La habitación se inundó de protestas; Muley, siempre prudente, impuso el silencio a sus amigos.

— Lo que dices, –dijo al gobernador– no lo podrás hacer creer a nadie, porque ni tú mismo lo crees. ¿Quién eres tú para juzgarnos? Te ves en la cumbre y olvidas que cuanto has conseguido no ha sido por méritos tuyos, sino por los valiosos méritos de tu padre; fueron las victorias de tu honrado padre las que te elevaron al puesto que ocupas.

— Y en este puesto me he de mantener, aunque tenga que sembrar de cuerpos de traidores las calles de esta ciudad

–replicó indignado y altivo el gobernador.

— Tú solo, por méritos propios, habrás de perder este puesto que con tanta indecencia envileces. Tu yugo pesa tanto al pueblo, que ya no puede resistir tanta humillación.

Nosotros sólo tratamos de impedir que tu indigna actitud manche el honor del califa que te confió el gobierno de tan insigne ciudad –contestó resueltamente el anciano Muley.

— ¡Miserable! –gritó Said, incapaz de contenerse por más tiempo, y fue a lanzarse sobre Jusuf, que tan cobarde como perverso retrocedió asustado y se cobijó entre sus guardias.

Adelantáronse amenazantes los guardias, cumpliendo órdenes del gobernador; los nobles caballeros echaron mano a sus alfanjes, dispuestos a defenderse. Hubo un momento de vacilación, en el transcurso del cual comenzó a oírse un inmenso vocerío en el exterior, con gritos contra el gobernador, cuya cabeza reclamaban.

Los sirvientes de Muley, desparramándose con la rapidez del rayo por las tortuosas calles de la ciudad, habían llamado gente en socorro de su señor, cuya vida creían amenazada, juntamente con la de los nobles reunidos en su casa; y el pueblo, cansado ya de sufrir las tiranías de Jusuf, había contestado con toda rapidez a su llamamiento. Toda la ciudad, armada con lo que cada cual tenía más a mano, corrió como las olas de un mar alborotado hacia la residencia de Muley. La rebelión se propagó en un instante.

Todos se habían echado a la calle al grito mil veces repetido de «¡muera el gobernador Jusuf!», dirigiéndose en masa a la casa del anciano jeque Muley, donde sabían que se hallaba el enemigo.

En el interior del domicilio de Muley la escena había cambiado por completo. A la llegada del pueblo a las puertas de la casa del jeque, los soldados del gobernador habían huido. Jusuf no pudo seguirlos en su fuga; se humillaba ahora pálido de miedo, mostrándose sumamente cobarde ante quienes con tanta arrogancia amenazaba tan sólo unos instantes antes.

— ¡Salvadme! –les decía– ¡Salvad la vida al hijo de vuestro bien amado Amrú!

— ¡Te salvaremos, no temas! –le respondió Muley–.

Tu vida es sagrada para nosotros; la confianza que en ti puso nuestro califa Alhakem te escuda.
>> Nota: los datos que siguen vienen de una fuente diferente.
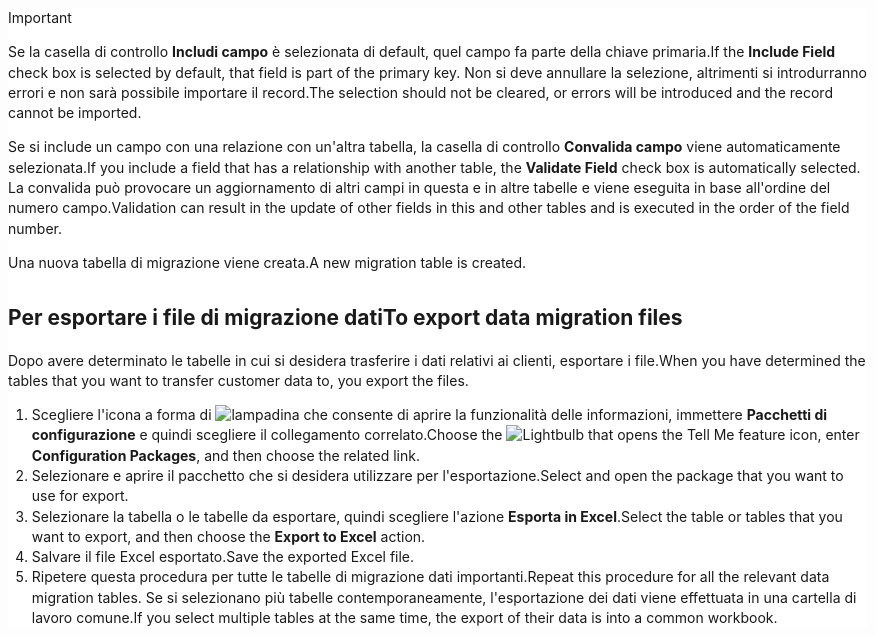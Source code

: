 > [!IMPORTANT]  
>  <span data-ttu-id="1d3f3-154">Se la casella di controllo **Includi campo** è selezionata di default, quel campo fa parte della chiave primaria.</span><span class="sxs-lookup"><span data-stu-id="1d3f3-154">If the **Include Field** check box is selected by default, that field is part of the primary key.</span></span> <span data-ttu-id="1d3f3-155">Non si deve annullare la selezione, altrimenti si introdurranno errori e non sarà possibile importare il record.</span><span class="sxs-lookup"><span data-stu-id="1d3f3-155">The selection should not be cleared, or errors will be introduced and the record cannot be imported.</span></span>  
>
>  <span data-ttu-id="1d3f3-156">Se si include un campo con una relazione con un'altra tabella, la casella di controllo **Convalida campo** viene automaticamente selezionata.</span><span class="sxs-lookup"><span data-stu-id="1d3f3-156">If you include a field that has a relationship with another table, the **Validate Field** check box is automatically selected.</span></span> <span data-ttu-id="1d3f3-157">La convalida può provocare un aggiornamento di altri campi in questa e in altre tabelle e viene eseguita in base all'ordine del numero campo.</span><span class="sxs-lookup"><span data-stu-id="1d3f3-157">Validation can result in the update of other fields in this and other tables and is executed in the order of the field number.</span></span>  

<span data-ttu-id="1d3f3-158">Una nuova tabella di migrazione viene creata.</span><span class="sxs-lookup"><span data-stu-id="1d3f3-158">A new migration table is created.</span></span>  

## <a name="to-export-data-migration-files"></a><span data-ttu-id="1d3f3-159">Per esportare i file di migrazione dati</span><span class="sxs-lookup"><span data-stu-id="1d3f3-159">To export data migration files</span></span>
<span data-ttu-id="1d3f3-160">Dopo avere determinato le tabelle in cui si desidera trasferire i dati relativi ai clienti, esportare i file.</span><span class="sxs-lookup"><span data-stu-id="1d3f3-160">When you have determined the tables that you want to transfer customer data to, you export the files.</span></span>  

1. <span data-ttu-id="1d3f3-161">Scegliere l'icona a forma di ![lampadina che consente di aprire la funzionalità delle informazioni](media/ui-search/search_small.png "Informazioni sull'operazione che si desidera eseguire"), immettere **Pacchetti di configurazione** e quindi scegliere il collegamento correlato.</span><span class="sxs-lookup"><span data-stu-id="1d3f3-161">Choose the ![Lightbulb that opens the Tell Me feature](media/ui-search/search_small.png "Tell me what you want to do") icon, enter **Configuration Packages**, and then choose the related link.</span></span>  
2. <span data-ttu-id="1d3f3-162">Selezionare e aprire il pacchetto che si desidera utilizzare per l'esportazione.</span><span class="sxs-lookup"><span data-stu-id="1d3f3-162">Select and open the package that you want to use for export.</span></span>
3. <span data-ttu-id="1d3f3-163">Selezionare la tabella o le tabelle da esportare, quindi scegliere l'azione **Esporta in Excel**.</span><span class="sxs-lookup"><span data-stu-id="1d3f3-163">Select the table or tables that you want to export, and then choose the **Export to Excel** action.</span></span>
4. <span data-ttu-id="1d3f3-164">Salvare il file Excel esportato.</span><span class="sxs-lookup"><span data-stu-id="1d3f3-164">Save the exported Excel file.</span></span>  
5. <span data-ttu-id="1d3f3-165">Ripetere questa procedura per tutte le tabelle di migrazione dati importanti.</span><span class="sxs-lookup"><span data-stu-id="1d3f3-165">Repeat this procedure for all the relevant data migration tables.</span></span> <span data-ttu-id="1d3f3-166">Se si selezionano più tabelle contemporaneamente, l'esportazione dei dati viene effettuata in una cartella di lavoro comune.</span><span class="sxs-lookup"><span data-stu-id="1d3f3-166">If you select multiple tables at the same time, the export of their data is into a common workbook.</span></span>  
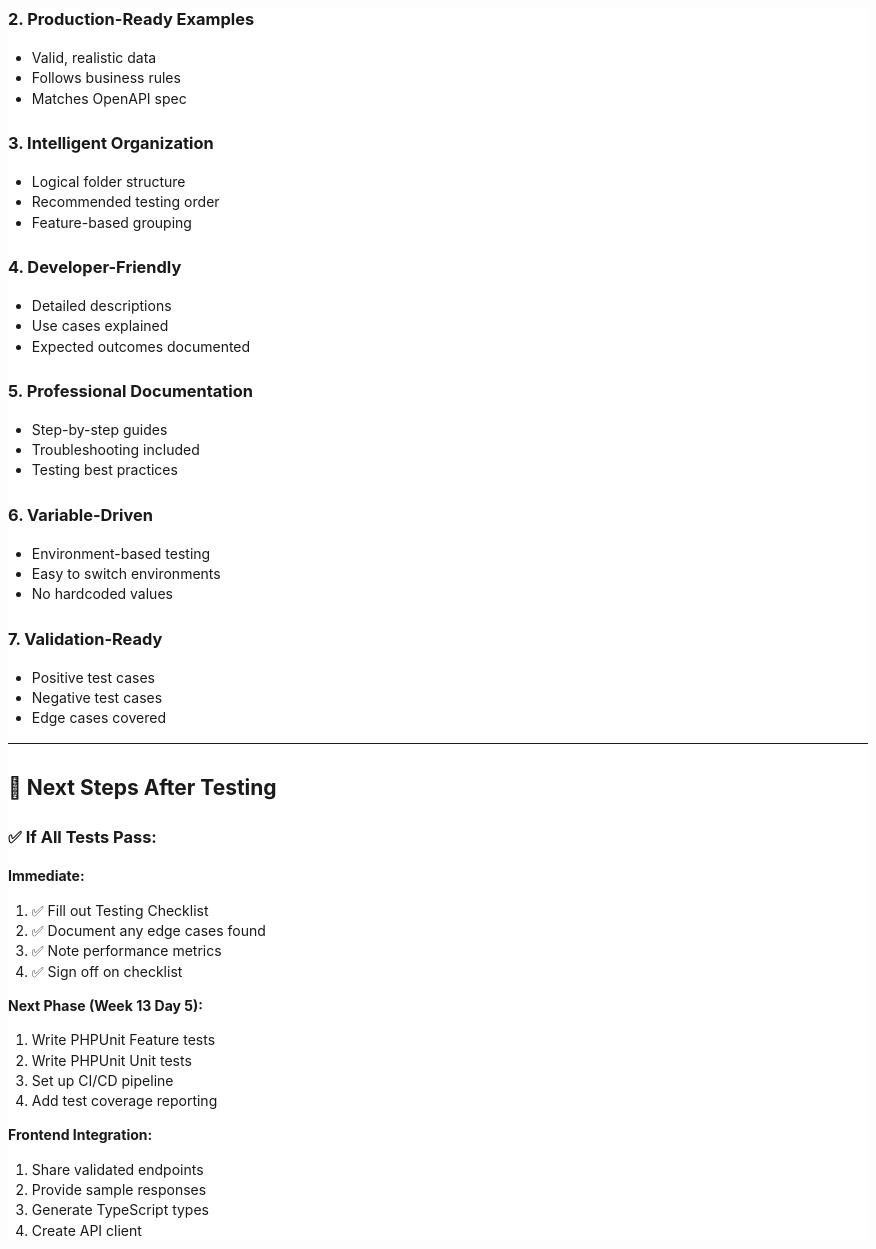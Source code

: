 ### 2. **Production-Ready Examples**
- Valid, realistic data
- Follows business rules
- Matches OpenAPI spec

### 3. **Intelligent Organization**
- Logical folder structure
- Recommended testing order
- Feature-based grouping

### 4. **Developer-Friendly**
- Detailed descriptions
- Use cases explained
- Expected outcomes documented

### 5. **Professional Documentation**
- Step-by-step guides
- Troubleshooting included
- Testing best practices

### 6. **Variable-Driven**
- Environment-based testing
- Easy to switch environments
- No hardcoded values

### 7. **Validation-Ready**
- Positive test cases
- Negative test cases
- Edge cases covered

---

## 🚦 Next Steps After Testing

### ✅ If All Tests Pass:

**Immediate:**
1. ✅ Fill out Testing Checklist
2. ✅ Document any edge cases found
3. ✅ Note performance metrics
4. ✅ Sign off on checklist

**Next Phase (Week 13 Day 5):**
1. Write PHPUnit Feature tests
2. Write PHPUnit Unit tests
3. Set up CI/CD pipeline
4. Add test coverage reporting

**Frontend Integration:**
1. Share validated endpoints
2. Provide sample responses
3. Generate TypeScript types
4. Create API client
Mas no creas que te salvamos para darte una prueba de una lealtad que no mereces.

La multitud vociferaba en la calle cada vez con más fuerza, repitiendo con insistencia «¡muera el gobernador Jusuf!»

— ¡Salvadme! –repetía temeroso Jusuf.

— ¡Reprime tu miedo, cobarde! –le dijo impetuosamente Said–; acuérdate que, aunque indigno, eres hijo de Amrú. Ten siquiera el valor de disimular tu cobardía ante el pueblo que tan duramente te increpa.
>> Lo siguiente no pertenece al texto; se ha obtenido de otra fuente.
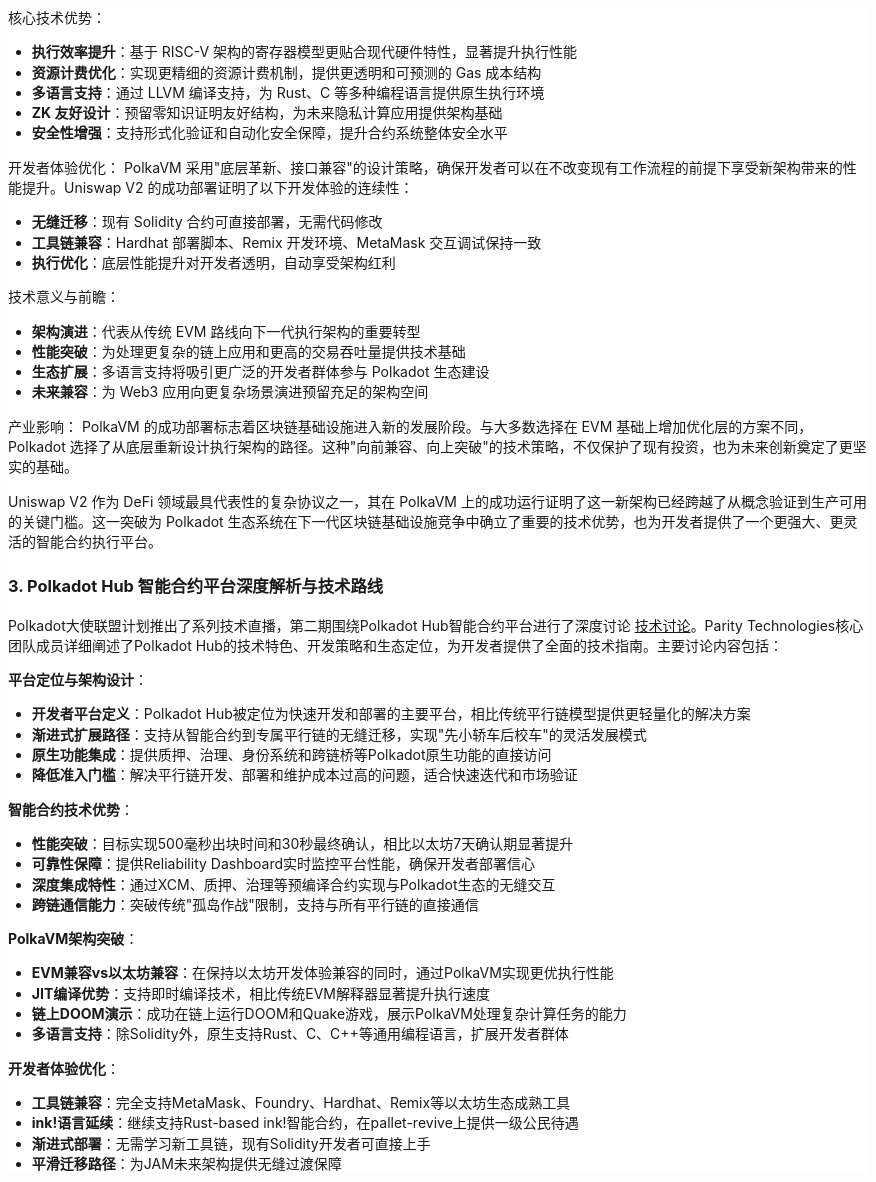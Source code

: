    核心技术优势：
   - **执行效率提升**：基于 RISC-V 架构的寄存器模型更贴合现代硬件特性，显著提升执行性能
   - **资源计费优化**：实现更精细的资源计费机制，提供更透明和可预测的 Gas 成本结构
   - **多语言支持**：通过 LLVM 编译支持，为 Rust、C 等多种编程语言提供原生执行环境
   - **ZK 友好设计**：预留零知识证明友好结构，为未来隐私计算应用提供架构基础
   - **安全性增强**：支持形式化验证和自动化安全保障，提升合约系统整体安全水平

   开发者体验优化：
   PolkaVM 采用"底层革新、接口兼容"的设计策略，确保开发者可以在不改变现有工作流程的前提下享受新架构带来的性能提升。Uniswap V2 的成功部署证明了以下开发体验的连续性：
   - **无缝迁移**：现有 Solidity 合约可直接部署，无需代码修改
   - **工具链兼容**：Hardhat 部署脚本、Remix 开发环境、MetaMask 交互调试保持一致
   - **执行优化**：底层性能提升对开发者透明，自动享受架构红利

   技术意义与前瞻：
   - **架构演进**：代表从传统 EVM 路线向下一代执行架构的重要转型
   - **性能突破**：为处理更复杂的链上应用和更高的交易吞吐量提供技术基础
   - **生态扩展**：多语言支持将吸引更广泛的开发者群体参与 Polkadot 生态建设
   - **未来兼容**：为 Web3 应用向更复杂场景演进预留充足的架构空间

   产业影响：
   PolkaVM 的成功部署标志着区块链基础设施进入新的发展阶段。与大多数选择在 EVM 基础上增加优化层的方案不同，Polkadot 选择了从底层重新设计执行架构的路径。这种"向前兼容、向上突破"的技术策略，不仅保护了现有投资，也为未来创新奠定了更坚实的基础。

   Uniswap V2 作为 DeFi 领域最具代表性的复杂协议之一，其在 PolkaVM 上的成功运行证明了这一新架构已经跨越了从概念验证到生产可用的关键门槛。这一突破为 Polkadot 生态系统在下一代区块链基础设施竞争中确立了重要的技术优势，也为开发者提供了一个更强大、更灵活的智能合约执行平台。
   
### 3. Polkadot Hub 智能合约平台深度解析与技术路线

   Polkadot大使联盟计划推出了系列技术直播，第二期围绕Polkadot Hub智能合约平台进行了深度讨论 [技术讨论](https://mp.weixin.qq.com/s/cdn1r-t1nSSa6JZWZrEMog)。Parity Technologies核心团队成员详细阐述了Polkadot Hub的技术特色、开发策略和生态定位，为开发者提供了全面的技术指南。主要讨论内容包括：

   **平台定位与架构设计**：
   - **开发者平台定义**：Polkadot Hub被定位为快速开发和部署的主要平台，相比传统平行链模型提供更轻量化的解决方案
   - **渐进式扩展路径**：支持从智能合约到专属平行链的无缝迁移，实现"先小轿车后校车"的灵活发展模式
   - **原生功能集成**：提供质押、治理、身份系统和跨链桥等Polkadot原生功能的直接访问
   - **降低准入门槛**：解决平行链开发、部署和维护成本过高的问题，适合快速迭代和市场验证

   **智能合约技术优势**：
   - **性能突破**：目标实现500毫秒出块时间和30秒最终确认，相比以太坊7天确认期显著提升
   - **可靠性保障**：提供Reliability Dashboard实时监控平台性能，确保开发者部署信心
   - **深度集成特性**：通过XCM、质押、治理等预编译合约实现与Polkadot生态的无缝交互
   - **跨链通信能力**：突破传统"孤岛作战"限制，支持与所有平行链的直接通信

   **PolkaVM架构突破**：
   - **EVM兼容vs以太坊兼容**：在保持以太坊开发体验兼容的同时，通过PolkaVM实现更优执行性能
   - **JIT编译优势**：支持即时编译技术，相比传统EVM解释器显著提升执行速度
   - **链上DOOM演示**：成功在链上运行DOOM和Quake游戏，展示PolkaVM处理复杂计算任务的能力
   - **多语言支持**：除Solidity外，原生支持Rust、C、C++等通用编程语言，扩展开发者群体

   **开发者体验优化**：
   - **工具链兼容**：完全支持MetaMask、Foundry、Hardhat、Remix等以太坊生态成熟工具
   - **ink!语言延续**：继续支持Rust-based ink!智能合约，在pallet-revive上提供一级公民待遇
   - **渐进式部署**：无需学习新工具链，现有Solidity开发者可直接上手
   - **平滑迁移路径**：为JAM未来架构提供无缝过渡保障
En ese momento llegaron los amotinados a la misma estancia en que se encontraban los jeques reunidos. Jusuf, en un extremo de la sala, cubierto por los nobles que le hicieron una barrera con su cuerpo, apenas se atrevía a respirar.

Muley, entonces, se adelantó hacia los alborotadores y les reprochó su atrevimiento de este modo:

— ¿Qué significa esto? ¿Por qué atropelláis así mi casa?

— ¡Perdón, señor! –le respondió el que parecía encabezar a los amotinados–. Han corrido rumores extraños por la ciudad; decíase que el gobernador Jusuf venía a prenderos, que no contento con humillarnos a nosotros, parecía decidido a humillar incluso a nuestros más honrados caballeros; y el pueblo en masa se ha lanzado a la calle para impedirlo.

— Estáis engañados; el gobernador no ha venido a mi casa en son de guerra.

— Todo lo sabemos, venerable Muley, y cuanto hagas para convencernos de lo contrario será inútil. Si no hubiéramos venido enseguida ya no estaríais aquí. Pero hemos llegado a tiempo y vamos al fin a librarnos del tirano.

— ¿Qué intentáis? ¡Retiraos, volved a vuestras casas!

— Imposible; el pueblo pide la cabeza de Jusuf y la tendrá.

Fuera de la casa rugía el pueblo esperando su víctima y dando a entender bien claramente que no se retiraría de allí sin conseguir lo que pedía. Entonces, el anciano Muley meditó unos instantes, tras lo cual salió con decisión a la calle y se dirigió a los allí presentes diciéndoles:

— Hijos, ¿tenéis confianza en mí?

— ¡Sí! ¡Sí! –gritaron miles de voces.

— Pues bien, investido de vuestro poder haré justicia; y para hacerla acudiré al califa en vuestro nombre. Desde ahora el gobernador queda depuesto de su cargo. Vuestras quejas llegarán a la corte del califa, os lo prometo. Ahora, retiraos. No deis motivo a la cólera del califa Alhakem. Entusiastas aclamaciones siguieron a estas palabras y los grupos empezaron a dispersarse. Solamente permanecieron en la casa de Muley los nobles y el depuesto gobernador Jusuf, de cuyo semblante apartaban la vista con desprecio.

— Ya habéis oído lo que he prometido al pueblo, – dijo a los reunidos el anciano.

— Pero no lo cumpliréis –se atrevió a decir Jusuf, que, como todos los cobardes, se envalentonó a medida que el peligro se alejaba.

Trató Jusuf de resistirse obstinadamente a la decisión del anciano Muley, quien le increpó duramente:

— ¿Prefieres la justicia del pueblo? Si es eso lo que prefieres, le llamaremos y él te juzgará.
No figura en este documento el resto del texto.